Adding to this, the economy is slowing down in the region. South Korea, Taiwan, and Thailand are seeing the lowest growth rates in years, due partly to internal issues, but also because their mutual, top trading partner – China – is also seeing a slowdown.


Of course, no discussion about Asia is complete without discussing the huge elephant in the room – China. It remains authoritarian – perhaps becoming even more rigid under President Xi Jinping. Thus far, there are no widespread protest movements taking place within the country’s borders.


China's influence is most clearly a focal point for protests in Taiwan and in Hong Kong, where, 16 years on, reunification has not yet brought about the common identity that Chinese officials were hoping for. Even in South Korea, protestors have cited the recently announced free trade deal with China as an example of President Park Park Geun-hye's incessant, possibly corrupt collusion with business and disregard for the interests of ordinary Koreans.


“Social and economic polarization is tearing Korean society apart. Hong Kongers, by contrast, are testing the margins of maneuver that Beijing may or may not leave them,” Central European University’s Kim said. “At the same time, there is a common quest for participation and accountability in both countries.”


Except for perhaps Taiwan, where the dreaded China trade deal is currently on hold and the ruling, pro-China Kuomintang has been losing at the polls, the protests have not been successful. Hong Kong’s protestors did not get their demand for free elections for chief executive in 2017, no independent commission has been designated to investigate the Sewol tragedy, and Thailand is now ruled by the military, which has arrested red-shirt activists, made public protests illegal, and clamped down on media freedom. If anything, the space for civic engagement is shrinking in East Asia.


One reason is that the movements have a strange relationship with each other. Taiwan fears it will become like Hong Kong, while Hong Kong fears it will become part of mainland China, without any of its traditional freedoms. Neither knows much about what's happening in Thailand or South Korea. None of the movements, including those in Hong Kong and Taiwan, is coordinating against the common culprit, China.


China today is somewhat more open than in the 1980's. Yet, during the peak of protests last year in Hong Kong, most protesters felt that China would “never change” despite the fact that, in 1989, Chinese students were at the forefront of change.

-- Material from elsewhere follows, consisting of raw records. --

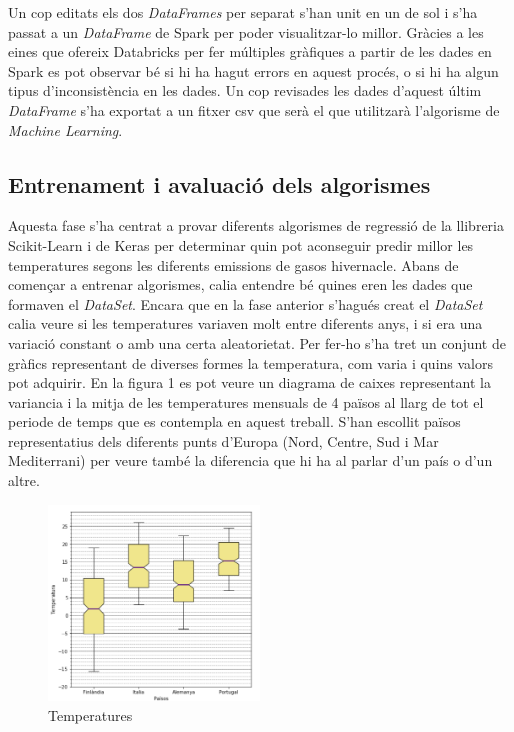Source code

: \documentclass[10pt,a4paper,twocolumn,twoside]{article}
\begin{document}
Un cop editats els dos \textit{DataFrames} per separat s'han unit en un de sol i s'ha passat a un \textit{DataFrame} de Spark per poder visualitzar-lo millor. Gràcies a les eines que ofereix Databricks per fer múltiples gràfiques a partir de les dades en Spark es pot observar bé si hi ha hagut errors en aquest procés, o si hi ha algun tipus d'inconsistència en les dades. Un cop revisades les dades d'aquest últim \textit{DataFrame} s'ha exportat a un fitxer csv que serà el que utilitzarà l'algorisme de \textit{Machine Learning}.
\subsection{Entrenament i avaluació dels algorismes}
Aquesta fase s'ha centrat a provar diferents algorismes de regressió de la llibreria Scikit-Learn i de Keras per determinar quin pot aconseguir predir millor les temperatures segons les diferents emissions de gasos hivernacle. Abans de començar a entrenar algorismes, calia entendre bé quines eren les dades que formaven el \textit{DataSet}. Encara que en la fase anterior s'hagués creat el \textit{DataSet} calia veure si les temperatures variaven molt entre diferents anys, i si era una variació constant o amb una certa aleatorietat. Per fer-ho s'ha tret un conjunt de gràfics representant de diverses formes la temperatura, com varia i quins valors pot adquirir. En la figura 1 es pot veure un diagrama de caixes representant la variancia i la mitja de les temperatures mensuals de 4 països al llarg de tot el periode de temps que es contempla en aquest treball. S'han escollit països representatius dels diferents punts d'Europa (Nord, Centre, Sud i Mar Mediterrani) per veure també la diferencia que hi ha al parlar d'un país o d'un altre.
\begin{figure}[!h]
\centering
	\includegraphics[width=0.5\textwidth]{../img/tempMitjaVariacioPaisos}
	\caption{Temperatures }
	\label{fig-tempMitjaPaisos}
\end{figure}
\end{document}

The recent push by Hong Kong’s Occupy protestors to “confront” Chinese mainland tourists demonstrates this attitude. In the end, this may be the movement’s downfall – the lack of solidarity throughout the region and the inability to develop a common message.


“Even among the [Chinese] who know – and many know – about the Occupy protests, support for the protesters faded when the situation in Hong Kong became tense and contentious,” said Victor Louzon, a Fox Fellow and expert in East Asian history at Yale University.


Nevertheless, this is only the start. The movements were focused not on building revolutions to sweep aside old powers, but to bring concrete changes to a society and increase the ability of citizens to have a say in their society. Momentous change rarely happens in a year, and a greater role by youth and technology could bridge the gaps between the movement’s goals and its current capacity.


If this is Asia’s century, then watch the protests closely, because whether they succeed or fail will show what type of Asia will lead the world in the decades to come.